Again a hissing bow, and Kangourou-San catching my agitation, begins to pass in feverish review, all the young persons at his disposal in Nagasaki.
“Let us see—there was Mdlle. OEillet. What a pity that I had not spoken a few days sooner! So pretty! So clever at playing the guitar. It is an irreparable misfortune; she was engaged only yesterday by a Russian officer.”
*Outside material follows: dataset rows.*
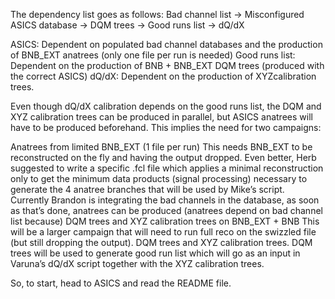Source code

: The dependency list goes as follows:
Bad channel list -> Misconfigured ASICS database -> DQM trees -> Good runs list -> dQ/dX

ASICS: Dependent on populated bad channel databases and the production of BNB_EXT anatrees (only one file per run is needed)
Good runs list: Dependent on the production of BNB + BNB_EXT DQM trees (produced with the correct ASICS)
dQ/dX: Dependent on the production of XYZcalibration trees.

Even though dQ/dX calibration depends on the good runs list, the DQM and XYZ calibration trees can be produced in parallel, but ASICS anatrees will have to be produced beforehand.
This implies the need for two campaigns:

Anatrees from limited BNB_EXT (1 file per run)
This needs BNB_EXT to be reconstructed on the fly and having the output dropped. Even better, Herb suggested to write a specific .fcl file which applies a minimal reconstruction only to get the minimum data products (signal processing) necessary to generate the 4 anatree branches that will be used by Mike’s script. Currently Brandon is integrating the bad channels in the database, as soon as that’s done, anatrees can be produced (anatrees depend on bad channel list because)
DQM trees and XYZ calibration trees on BNB_EXT + BNB
This will be a larger campaign that will need to run full reco on the swizzled file (but still dropping the output). DQM trees and XYZ calibration trees.
DQM trees will be used to generate good run list which will go as an input in Varuna’s dQ/dX script together with the XYZ calibration trees.

So, to start, head to ASICS and read the README file.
“Ah! Mdlle. Abricot!—Would she suit me, Mdlle. Abricot? She is the daughter of a wealthy China merchant in the Decima Bazaar, a person of the highest merit; but she would be very dear: her parents, who think a great deal of her, will not let her go under a hundred yen[A] a month. She is very accomplished, thoroughly understands commercial writings, and has at her finger ends more than two thousand characters of learned writing. In a poetical competition she gained the first prize with a sonnet composed in praise of ’the blossoms of the black-thorn hedges seen in the dew of early morning.’ Only, she is not very pretty: one of her eyes is smaller than the other, and she has a hole in her cheek, resulting from an illness of her childhood.”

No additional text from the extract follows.